This past Thursday, in the presence of members of her family, a portrait of Derkje Hazewinkel – Suringa (1889 – 1970) was unveiled. Hazewinkel – Suringa was the first woman lawyer to be appointed full professor at, and later Dean of, the law faculty. A group of women researchers had previously issued a call for the inclusion of women’s portraits in the Faculty Boardroom.
“We can all look up to her as a source of comfort and inspiration.” Five years ago, a group of women PhD researchers and professors penned a plea to (then) Dean Edgar du Perron in which they maintained that it was “indefensible” that only portraits of male deans – and therefore not one of Dean Hazewinkel – Suringa – were on display in the Boardroom of the Faculty of Law.

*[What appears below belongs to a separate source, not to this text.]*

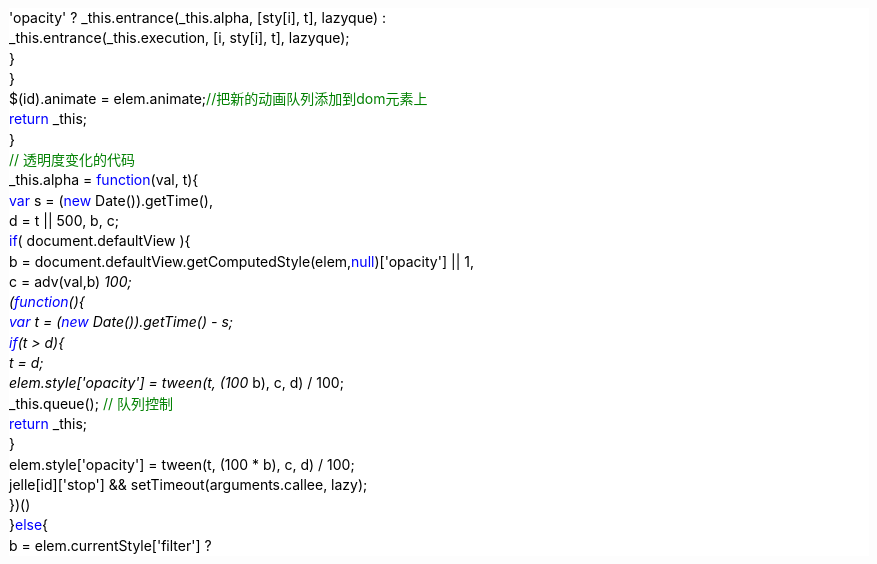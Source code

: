 </span><span style="color:#000000">'</span><span style="color:#000000">opacity</span><span style="color:#000000">'</span><span style="color:#000000"> </span><span style="color:#000000">?</span><span style="color:#000000"> _this.entrance(_this.alpha, [sty[i], t], lazyque) : <br>                                            _this.entrance(_this.execution, [i, sty[i], t], lazyque);<br>                            }<br>                        }<br>                    $(id).animate </span><span style="color:#000000">=</span><span style="color:#000000"> elem.animate;</span><span style="color:#008000">//</span><span style="color:#008000">把新的动画队列添加到dom元素上</span><span style="color:#008000"><br></span><span style="color:#000000">                    </span><span style="color:#0000ff">return</span><span style="color:#000000"> _this;<br>                }<br>            </span><span style="color:#008000">//</span><span style="color:#008000"> 透明度变化的代码</span><span style="color:#008000"><br></span><span style="color:#000000">            _this.alpha </span><span style="color:#000000">=</span><span style="color:#000000"> </span><span style="color:#0000ff">function</span><span style="color:#000000">(val, t){<br>                    </span><span style="color:#0000ff">var</span><span style="color:#000000"> s </span><span style="color:#000000">=</span><span style="color:#000000"> (</span><span style="color:#0000ff">new</span><span style="color:#000000"> Date()).getTime(),<br>                        d </span><span style="color:#000000">=</span><span style="color:#000000"> t </span><span style="color:#000000">||</span><span style="color:#000000"> </span><span style="color:#000000">500</span><span style="color:#000000">, b, c;<br>                    </span><span style="color:#0000ff">if</span><span style="color:#000000">( document.defaultView ){<br>                        b </span><span style="color:#000000">=</span><span style="color:#000000"> document.defaultView.getComputedStyle(elem,</span><span style="color:#0000ff">null</span><span style="color:#000000">)[</span><span style="color:#000000">'</span><span style="color:#000000">opacity</span><span style="color:#000000">'</span><span style="color:#000000">] </span><span style="color:#000000">||</span><span style="color:#000000"> </span><span style="color:#000000">1</span><span style="color:#000000">,<br>                        c </span><span style="color:#000000">=</span><span style="color:#000000"> adv(val,b) </span><span style="color:#000000">*</span><span style="color:#000000"> </span><span style="color:#000000">100</span><span style="color:#000000">;<br>                        (</span><span style="color:#0000ff">function</span><span style="color:#000000">(){<br>                                    </span><span style="color:#0000ff">var</span><span style="color:#000000"> t </span><span style="color:#000000">=</span><span style="color:#000000"> (</span><span style="color:#0000ff">new</span><span style="color:#000000"> Date()).getTime() </span><span style="color:#000000">-</span><span style="color:#000000"> s;<br>                                    </span><span style="color:#0000ff">if</span><span style="color:#000000">(t </span><span style="color:#000000">&gt;</span><span style="color:#000000"> d){<br>                                            t </span><span style="color:#000000">=</span><span style="color:#000000"> d;<br>                                            elem.style[</span><span style="color:#000000">'</span><span style="color:#000000">opacity</span><span style="color:#000000">'</span><span style="color:#000000">] </span><span style="color:#000000">=</span><span style="color:#000000"> tween(t, (</span><span style="color:#000000">100</span><span style="color:#000000"> </span><span style="color:#000000">*</span><span style="color:#000000"> b), c, d) </span><span style="color:#000000">/</span><span style="color:#000000"> </span><span style="color:#000000">100</span><span style="color:#000000">;<br>                                            _this.queue(); </span><span style="color:#008000">//</span><span style="color:#008000"> 队列控制</span><span style="color:#008000"><br></span><span style="color:#000000">                                            </span><span style="color:#0000ff">return</span><span style="color:#000000"> _this;<br>                                        }<br>                                    elem.style[</span><span style="color:#000000">'</span><span style="color:#000000">opacity</span><span style="color:#000000">'</span><span style="color:#000000">] </span><span style="color:#000000">=</span><span style="color:#000000"> tween(t, (</span><span style="color:#000000">100</span><span style="color:#000000"> </span><span style="color:#000000">*</span><span style="color:#000000"> b), c, d) </span><span style="color:#000000">/</span><span style="color:#000000"> </span><span style="color:#000000">100</span><span style="color:#000000">;<br>                                    jelle[id][</span><span style="color:#000000">'</span><span style="color:#000000">stop</span><span style="color:#000000">'</span><span style="color:#000000">] </span><span style="color:#000000">&amp;&amp;</span><span style="color:#000000"> setTimeout(arguments.callee, lazy);<br>                                  })()<br>                    }</span><span style="color:#0000ff">else</span><span style="color:#000000">{<br>                        b </span><span style="color:#000000">=</span><span style="color:#000000"> elem.currentStyle[</span><span style="color:#000000">'</span><span style="color:#000000">filter</span><span style="color:#000000">'</span><span style="color:#000000">] </span><span style="color:#000000">?</span><span style="color:#000000"> <br>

At a faculty meeting in December 2013, they presented du Perron with a photo portrait of Derkje Hazewinkel – Suringa in the hope that it would find a place among the portraits on display in the Faculty Boardroom.
Rectification of the historical record
The Faculty Board was sympathetic at the time, and Folia also devoted an article to the initiative. Only now, several years after the first steps were taken, has the historical record been set straight with the installation of a portrait of Derkje Hazewinkel – Suringa in the Faculty Boardroom. Initiated by dean Andre Nollkaemper, the painting is the work of portraitist Irma Braat. This past Thursday during the Faculty Colloquium, the portrait was unveiled in the presence of members of Hazewinkel – Suringa’s family.
About Derkje Hazewinkel – Suringa
Derkje Hazewinkel – Suringa became a professor of criminal law at the UvA in 1932, making her the first female lawyer to be granted a professorship. She was appointed Dean of the Faculty of Law in 1939. Her appointment as a professor was received with some criticism - at the time, female civil servants could generally expect to be fired as soon as they married and had children.
In 1942, Hazewinkel-Suringa proposed closing the university in reaction to the firing of its Jewish professors. That proposal was however rejected and Hazewinkel was herself fired. Hazewinkel-Suringa’s professorship was reinstated after the war.